Tag-lite® technology
A comprehensive HTRF® cellular platform for cell surface receptor studies.
Tag-lite® is a comprehensive selection of tools and reagents streamlined to specifically label fusion protein with synthetic HTRF dyes. Tag-lite combines HTRF with SNAP-tag®, CLIP-tag® and HaloTag® technologies. This solution is ideal for a wide range of applications, such as GPCR ligand binding assays and cell surface receptor mechanistic studies.
Assay principle: Tag-lite gives a new targeted way to label receptors
This platform is an original and efficient way to accurately label a protein of interest on a targeted site with HTRF dyes.
Originally developed by the Ecole Polytechnique Federale de Lausanne (EPFL) and commercialized by New England Biolabs, Inc., SNAP-tag and CLIP-tag are small fusion tags that covalently interact with dyes conjugated to guanine or chloropyrimidine leaving groups via a benzyl linker.
HaloTag, a Promega technology, is another orthogonal system for labeling proteins in living cells and in vitro. The HaloTag protein is a 33 kDa enzyme derivatized from a prokaryotic hydrolase.
As shown, SNAP-tag, CLIP-tag and HaloTag can easily be fused to either the N- or the C-terminal position on proteins of interest, and can then be specifically and covalently labeled with their defined substrates.
Develop your own target with Tag-lite plasmids
Cisbio Bioassays offers SNAP-tag, CLIP-tag, HaloTag encoding plasmids which are bordered by restriction sites for cloning a gene of interest.
A specific plasmid contruction can be engineered with the appropriate tag generic plasmid and the gene encoding for the protein of interest (e.g.
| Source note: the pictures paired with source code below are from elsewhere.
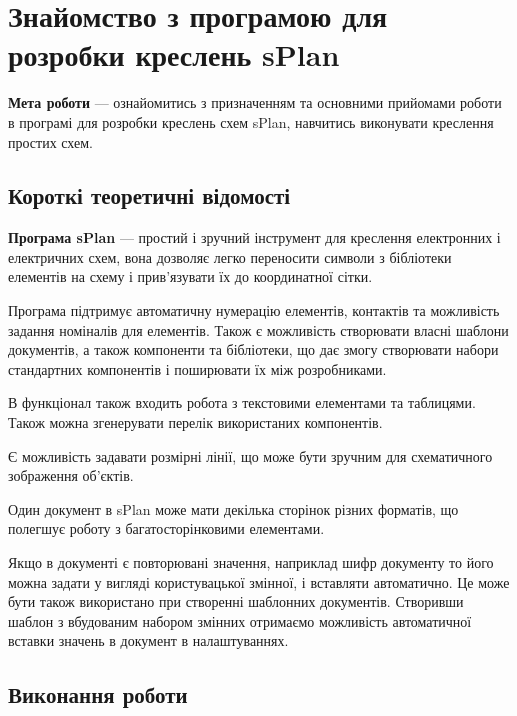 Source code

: \chapter[~]{Знайомство з програмою для розробки креслень sPlan}

\textbf{Мета роботи} --- ознайомитись з призначенням та основними прийомами роботи в програмі для
розробки креслень схем sPlan, навчитись виконувати креслення простих схем.


\section{Короткі теоретичні відомості}

\textbf{Програма sPlan} --- простий і зручний інструмент для креслення електронних і електричних
схем, вона дозволяє легко переносити символи з бібліотеки елементів на схему і прив'язувати їх до
координатної сітки.

Програма підтримує автоматичну нумерацію елементів, контактів та можливість задання номіналів для
елементів. Також є можливість створювати власні шаблони документів, а також компоненти та
бібліотеки, що дає змогу створювати набори стандартних компонентів і поширювати їх між розробниками.

В функціонал також входить робота з текстовими елементами та таблицями. Також можна згенерувати
перелік використаних компонентів.

Є можливість задавати розмірні лінії, що може бути зручним для схематичного зображення об'єктів.

Один документ в sPlan може мати декілька сторінок різних форматів, що полегшує роботу з
багатосторінковими елементами.

Якщо в документі є повторювані значення, наприклад шифр документу то його можна задати у вигляді
користувацької змінної, і вставляти автоматично. Це може бути також використано при створенні
шаблонних документів. Створивши шаблон з вбудованим набором змінних отримаємо можливість
автоматичної вставки значень в документ в налаштуваннях.

\section{Виконання роботи}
GPCR). Once transfected into cells, this plasmid leads to the expression of the protein of interest fused to the SNAP-tag, CLIP-tag or HaloTag motif. Cisbio also proposes a list of validated plasmids encoding for GPCRs N-terminally fused with SNAP-tag, CLIP-tag or HaloTag.
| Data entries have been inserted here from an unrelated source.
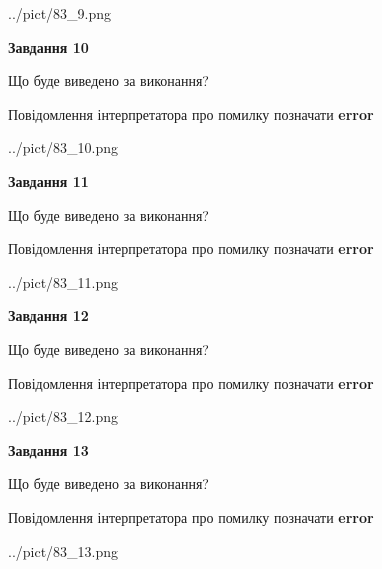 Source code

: \documentclass[11pt, ukrainian]{article}
\begin{document}
{\begin {large}
\begin{center}
	{../pict/83_9.png}
\end{center}
\newpage

{\begin {center}\textbf{Завдання 10}\end {center}}\par
Що буде виведено за виконання? \par
Повідомлення інтерпретатора про помилку позначати \textbf{error}

\begin{center}
	{../pict/83_10.png}
\end{center}
\newpage

{\begin {center}\textbf{Завдання 11}\end {center}}\par
Що буде виведено за виконання? \par
Повідомлення інтерпретатора про помилку позначати \textbf{error}

\begin{center}
	{../pict/83_11.png}
\end{center}
\newpage

{\begin {center}\textbf{Завдання 12}\end {center}}\par
Що буде виведено за виконання? \par
Повідомлення інтерпретатора про помилку позначати \textbf{error}

\begin{center}
	{../pict/83_12.png}
\end{center}
\newpage

{\begin {center}\textbf{Завдання 13}\end {center}}\par
Що буде виведено за виконання? \par
Повідомлення інтерпретатора про помилку позначати \textbf{error}

\begin{center}
	{../pict/83_13.png}
\end{center}
\newpage


\end{large}}
\end{document}
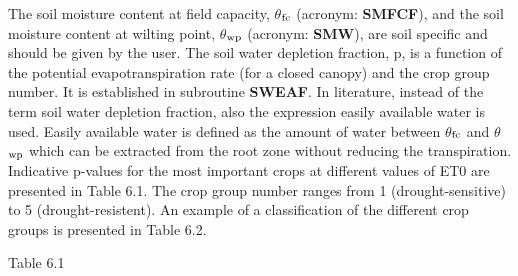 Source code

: The soil moisture content at field capacity, {\bf $\theta$$_{{\rm fc}}$} (acronym: {\bf SMFCF}), and the soil moisture
content at wilting point, {\bf $\theta$$_{{\rm wp}}$} (acronym: {\bf SMW}), are soil specific and should be given by
the user. The soil water depletion fraction, p, is a function of the potential evapotranspir\-ation rate (for a closed canopy) and the crop group number. It is established in subroutine
{\bf SWEAF}. In literature, instead of the term soil water depletion fraction, also the expres\-sion easily available water is used. Easily available water is defined as the amount of
water between $\theta$$_{{\rm fc}}$ and $\theta$$_{{\rm wp}}$ which can be extracted from the root zone without reducing the
transpiration. Indicative p-values for the most important crops at different values of ET0
are presented in Table 6.1. The crop group number ranges from 1 (drought-sensitive) to 5
(drought-resistent). An example of a classification of the different crop groups is
presented in Table 6.2.


Table 6.1
\testlastline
The ultimate step: label the tag using specific substrates
A selection of three substrates is available for each SNAP-tag, CLIP-tag and HaloTag. These substrates are labeled with HTRF fluorophores: terbium cryptate donor (Lumi4-Tb), green or red HTRF acceptors.
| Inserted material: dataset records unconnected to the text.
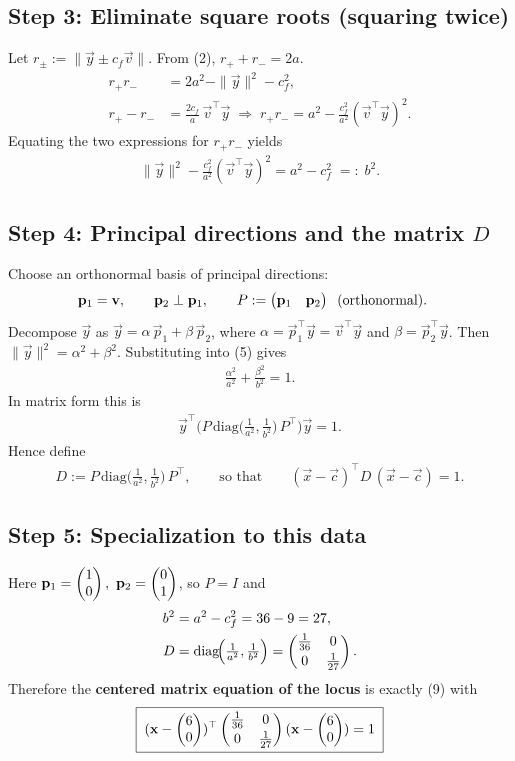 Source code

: \documentclass[12pt]{article}
\begin{document}
\subsection*{Step 3: Eliminate square roots (squaring twice)}
Let $r_\pm:=\|\vec y\pm c_f\vec v\|$. From (2), $r_++r_-=2a$.
\begin{align}
r_+r_- &= 2a^2-\|\vec y\|^2-c_f^2, \\
r_+-r_- &= \frac{2c_f}{a}\,\vec v^\top\vec y
\;\Rightarrow\;
r_+r_- = a^2-\frac{c_f^2}{a^2}(\vec v^\top\vec y)^2.
\end{align}
Equating the two expressions for $r_+r_-$ yields
\begin{align}
\|\vec y\|^2-\frac{c_f^2}{a^2}(\vec v^\top\vec y)^2 = a^2-c_f^2 \;=:\; b^2.
\end{align}

\subsection*{Step 4: Principal directions and the matrix $D$}
Choose an orthonormal basis of principal directions:
\begin{align}
\mathbf p_1 &= \mathbf v, \qquad \mathbf p_2 \perp \mathbf p_1, \qquad
P:=\begin{pmatrix}\mathbf p_1 & \mathbf p_2\end{pmatrix} \;\;\text{(orthonormal)}.
\end{align}
Decompose $\vec y$ as $\vec y = \alpha\,\vec p_1 + \beta\,\vec p_2$, where
$\alpha=\vec p_1^\top\vec y=\vec v^\top\vec y$ and $\beta=\vec p_2^\top\vec y$.
Then $\|\vec y\|^2=\alpha^2+\beta^2$. Substituting into (5) gives
\begin{align}
\frac{\alpha^2}{a^2}+\frac{\beta^2}{b^2}=1.
\end{align}
In matrix form this is
\begin{align}
\vec y^\top \Big(P\,\mathrm{diag}\!\big(\tfrac{1}{a^2},\tfrac{1}{b^2}\big)\,P^\top\Big)\vec y = 1.
\end{align}
Hence define
\begin{align}
D := P\,\mathrm{diag}\!\Big(\tfrac{1}{a^2},\tfrac{1}{b^2}\Big)\,P^\top,
\qquad\text{so that}\qquad
(\vec x-\vec c)^\top D\,(\vec x-\vec c)=1. 
\end{align}

\subsection*{Step 5: Specialization to this data}
Here $\mathbf p_1=\begin{pmatrix}1\\0\end{pmatrix},\ \mathbf p_2=\begin{pmatrix}0\\1\end{pmatrix}$, so $P=I$ and
\begin{align}
b^2 &= a^2-c_f^2 = 36-9=27, \\
D &= \mathrm{diag}\!\Big(\tfrac{1}{a^2},\tfrac{1}{b^2}\Big)
= \begin{pmatrix}\tfrac{1}{36}&0\\[2pt]0&\tfrac{1}{27}\end{pmatrix}.
\end{align}
Therefore the \textbf{centered matrix equation of the locus} is exactly (9) with
\begin{align}
\boxed{\;(\mathbf x-\begin{pmatrix}6\\0\end{pmatrix})^\top
\begin{pmatrix}\tfrac{1}{36}&0\\[2pt]0&\tfrac{1}{27}\end{pmatrix}
(\mathbf x-\begin{pmatrix}6\\0\end{pmatrix})=1\;}
\end{align}
\end{document}
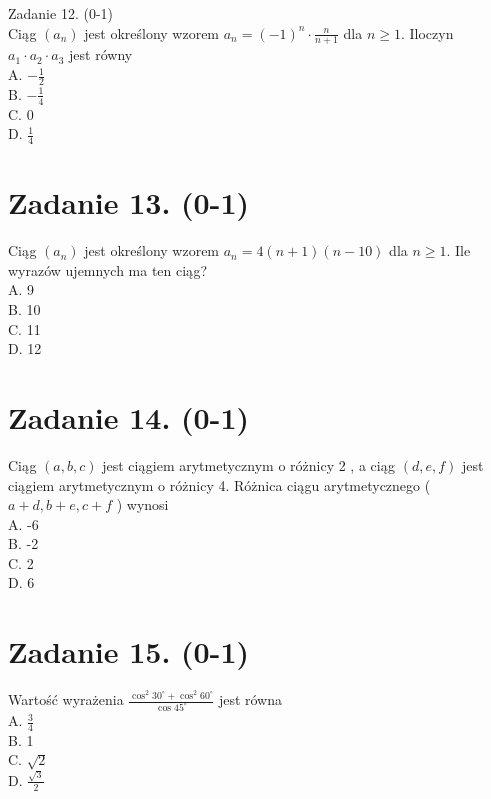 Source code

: \documentclass[10pt]{article}
\begin{document}
Zadanie 12. (0-1)\\
Ciąg \(\left(a_{n}\right)\) jest określony wzorem \(a_{n}=(-1)^{n} \cdot \frac{n}{n+1}\) dla \(n \geqslant 1\). Iloczyn \(a_{1} \cdot a_{2} \cdot a_{3}\) jest równy\\
A. \(-\frac{1}{2}\)\\
B. \(-\frac{1}{4}\)\\
C. 0\\
D. \(\frac{1}{4}\)

\section*{Zadanie 13. (0-1)}
Ciąg \(\left(a_{n}\right)\) jest określony wzorem \(a_{n}=4(n+1)(n-10)\) dla \(n \geqslant 1\). Ile wyrazów ujemnych ma ten ciąg?\\
A. 9\\
B. 10\\
C. 11\\
D. 12

\section*{Zadanie 14. (0-1)}
Ciąg \((a, b, c)\) jest ciągiem arytmetycznym o różnicy 2 , a ciąg \((d, e, f)\) jest ciągiem arytmetycznym o różnicy 4. Różnica ciągu arytmetycznego ( \(a+d, b+e, c+f\) ) wynosi\\
A. -6\\
B. -2\\
C. 2\\
D. 6

\section*{Zadanie 15. (0-1)}
Wartość wyrażenia \(\frac{\cos ^{2} 30^{\circ}+\cos ^{2} 60^{\circ}}{\cos 45^{\circ}}\) jest równa\\
A. \(\frac{3}{4}\)\\
B. 1\\
C. \(\sqrt{2}\)\\
D. \(\frac{\sqrt{3}}{2}\)
\end{document}
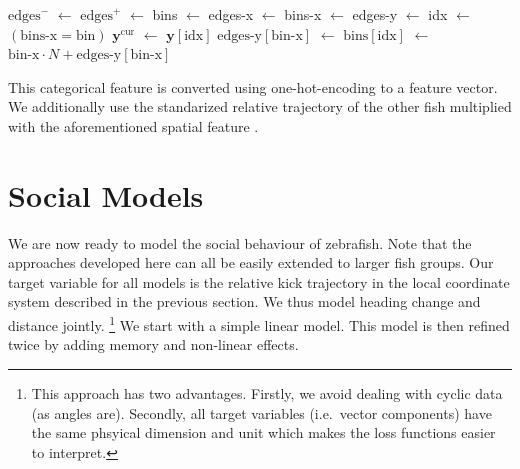 \documentclass[nobib, a4paper]{tufte-handout}
\newcommand*\Let[2]{\State #1 \(\gets\) #2}
\begin{document}
\MakeRobust{\Call} %
\begin{algorithm}[htb]
  \caption{%
\label{alg:binning}
    Data-driven Spatial Binning}

  \begin{algorithmic}
    \Let{$\text{edges}^-$}{}
    \Let{$\text{edges}^+$}{}
    \State \Return {}
\EndFunction 
{}
\Let{bins}{}
\Let{edges-x}{}
  \Let{bins-x}{}
  \Let{edges-y}{}
  \Let{idx}{$(\text{bins-x} = \text{bin})$}
  \Let{$\bm{y}^{\text{cur}}$}{$\bm{y} [\text{idx}]$}
  \Let{$\text{edges-y}[\text{bin-x}]$}{}
  \Let{$\text{bins}[\text{idx}]$}{$\text{bin-x} \cdot N + \text{edges-y}[\text{bin-x}]$}
\EndFor
{}
\end{algorithmic}
\end{algorithm}

This categorical feature is converted using one-hot-encoding to a feature vector.
We additionally use the standarized relative trajectory of the other fish multiplied with the aforementioned spatial feature%
.

\section{Social Models}\label{sec:social}
We are now ready to model the social behaviour of zebrafish.
Note that the approaches developed here can all be easily extended to larger fish groups.
Our target variable for all models is the relative kick trajectory in the local coordinate system described in the previous section.
We thus model heading change and distance jointly.%
\footnote{This approach has two advantages.
  Firstly, we avoid dealing with cyclic data (as angles are).
Secondly, all target variables (i.e.\ vector components) have the same phsyical dimension and unit which makes the loss functions easier to interpret.}
We start with a simple linear model.
This model is then refined twice by adding memory and non-linear effects.
\end{document}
SNAP-tag, CLIP-tag or HaloTag are suicide enzymes that react in a very specific way with their respective substrates. These enzymes metabolize their substrate and transfer part of this dye-coupled substrate to themselves. At the end of this irreversible complete process, the enzyme is no longer active, and the remaining tag becomes labeled with the dye. The fused protein labeled either to a donor or to an acceptor is ready to be combined with the other dye partner, and to get the new HTRF assay up and running.

The fused tags do not affect the activity of the labeled protein.
Studies confirmed that SNAP-tag fusion on the GPCR N-terminal and its specific labeling with the appropriate fluorescent substrate do not affect either the GPCR binding of a specific ligand or the GPCR function. Vasopressin EC50s measured with IP1 accumulation assay were very similar on both WT-V1a and ST-V1a.
Reverse transfection of vasopressin 1a receptor was performed with the wild type (WT-V1a) and the SNAP-tag V1a (ST-V1a) of the receptor. Inositol 1-phosphate production induced by vasopressin stimulation was assessed using the IP-One kit on the two different cellular models.